Skip to content
Premieres

Preview Beyonce’s Poised, Playful ‘Grown Woman’ in Career-Reflecting Pepsi Ad

Beyonce, "Grown Woman," Pepsi

Beyoncé has reached a rarified stratosphere in the pop realm, able to shut down the Super Bowl, direct an extended promotional video about herself and have HBO call it a documentary, and drop unexpected Houston hip-hop homages that are then misconstrued for rubes by Rush Limbaugh. Bey hadn’t yet hit those profile-raising levels when she released her remarkably enduring 2011 album 4, but it was decidedly a grown-woman record, moving from “Crazy in Love” to “Love on Top,” from “Single Ladies” to “Countdown.”

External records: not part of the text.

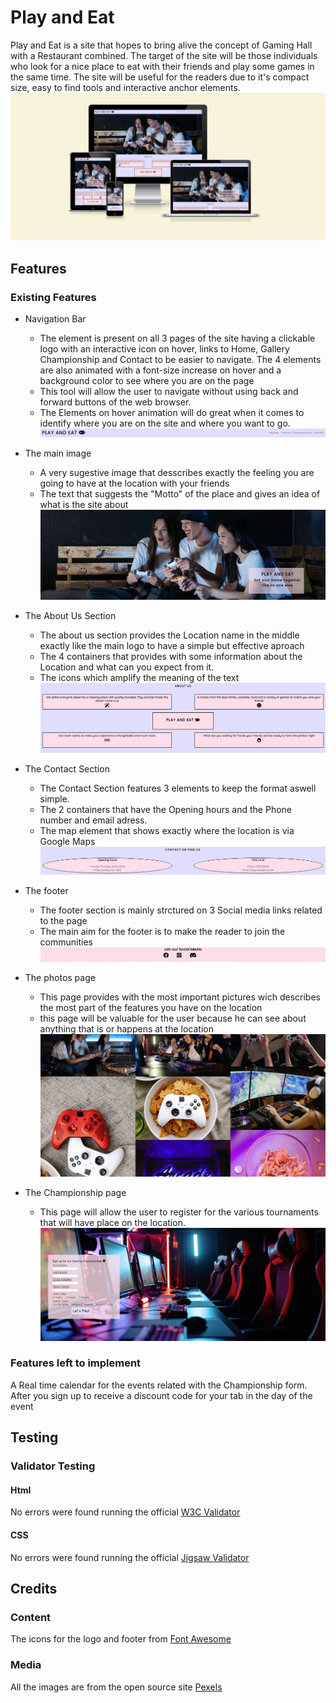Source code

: #  Play and Eat

Play and Eat is a site that hopes to bring alive the concept of Gaming Hall with a Restaurant combined. The target of the site will be those individuals who look for a nice place to eat with their friends and play some games in the same time. The site will be useful for the readers due to it's compact size, easy to find tools and interactive anchor elements.
![alt Play and Eat Web Page on different screen sizes](./media-readme/play-and-eat-resp.jpg)

## Features

### Existing Features 

- Navigation Bar
  - The element is present on all 3 pages of the site having a clickable logo with an interactive icon on hover, links to Home, Gallery Championship and Contact to be easier to navigate. The 4 elements are also animated with a font-size increase on hover and a background color to see where you are on the page
  - This tool will allow the user to navigate without using back and forward buttons of the web browser.
  - The Elements on hover animation will do great when it comes to identify where you are on the site and where you want to go.
![Navigation Bar](./media-readme/nav-bar.jpg)

- The main image
  - A very sugestive image that desscribes exactly the feeling you are going to have at the location with your friends
  - The text that suggests the "Motto" of the place and gives an idea of what is the site about
![The main page image](./media-readme/main-image.jpg)  
  
- The About Us Section
  - The about us section provides the Location name in the middle exactly like the main logo to have a simple but effective aproach
  - The 4 containers that provides with some information about the Location and what can you expect from it.
  - The icons which amplify the meaning of the text
![About Us Section](./media-readme/about-us.jpg)
  
- The Contact Section
  - The Contact Section features 3 elements to keep the format aswell simple. 
  - The 2 containers that have the Opening hours and the Phone number and email adress.
  - The map element that shows exactly where the location is via Google Maps
![Contact, Find us and Map Elements](./media-readme/contact-find.jpg)
  
- The footer
  - The footer section is mainly strctured on 3 Social media links related to the page
  - The main aim for the footer is to make the reader to join the communities
![Footer with social media links to community](./media-readme/footer.jpg)
  
- The photos page
  - This page provides with the most important pictures wich describes the most part of the features you have on the location
  - this page will be valuable for the user because he can see about anything that is or happens at the location
![Photos section with the most part of the images](./media-readme/photos-section.jpg)
 
- The Championship page
  - This page will allow the user to register for the various tournaments that will have place on the location.
![The championship form](./media-readme/championship-page.jpg)
  
### Features left to implement

A Real time calendar for the events related with the Championship form. 
After you sign up to receive a discount code for your tab in the day of the event

## Testing

### Validator Testing

#### Html

No errors were found running the official  [W3C Validator](https://validator.w3.org/nu/?doc=https%3A%2F%2Fandreidrobota.github.io%2Fproject1%2F)

#### CSS

No errors were found running the official [Jigsaw Validator](https://jigsaw.w3.org/css-validator/validator?uri=https%3A%2F%2Fandreidrobota.github.io%2Fproject1%2F&profile=css3svg&usermedium=all&warning=1&vextwarning=&lang=en)

## Credits

### Content

The icons for the logo and footer from [Font Awesome](https://fontawesome.com/)

### Media

All the images are from the open source site [Pexels](https://www.pexels.com/)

Her latest single, produced by freshly Justin Timberlake-rejuvenated beatmaker Timbaland, is literally titled “Grown Woman,” and the minute-long snippet audible in her new Pepsi commercial shows that phrase still means just about what it did on 4: an appealingly updated, slightly more sophisticated version of the same singer who broke out with Destiny’s Child more than 15 years ago. The ad makes this idea of the past-in-the-present explicit, showing Beyoncé dancing in front of mirrors filled with previous versions of herself.

“Embrace your past, but live for now,” goes the tagline. The song puts it better: “I can be bad if I want / I can go slow all night long / I’m a grown woman,” B belts out, smartly capturing the idea that maturity doesn’t mean you stop being able to have dumb fun; it just means being able to choose not to when appropriate. The music is a lithe mix of shuffling handclaps, laser-bleep synths, and tropical tones of what sound like steel drums. It’s refreshing and bubbly, like a — well, whatever, it works.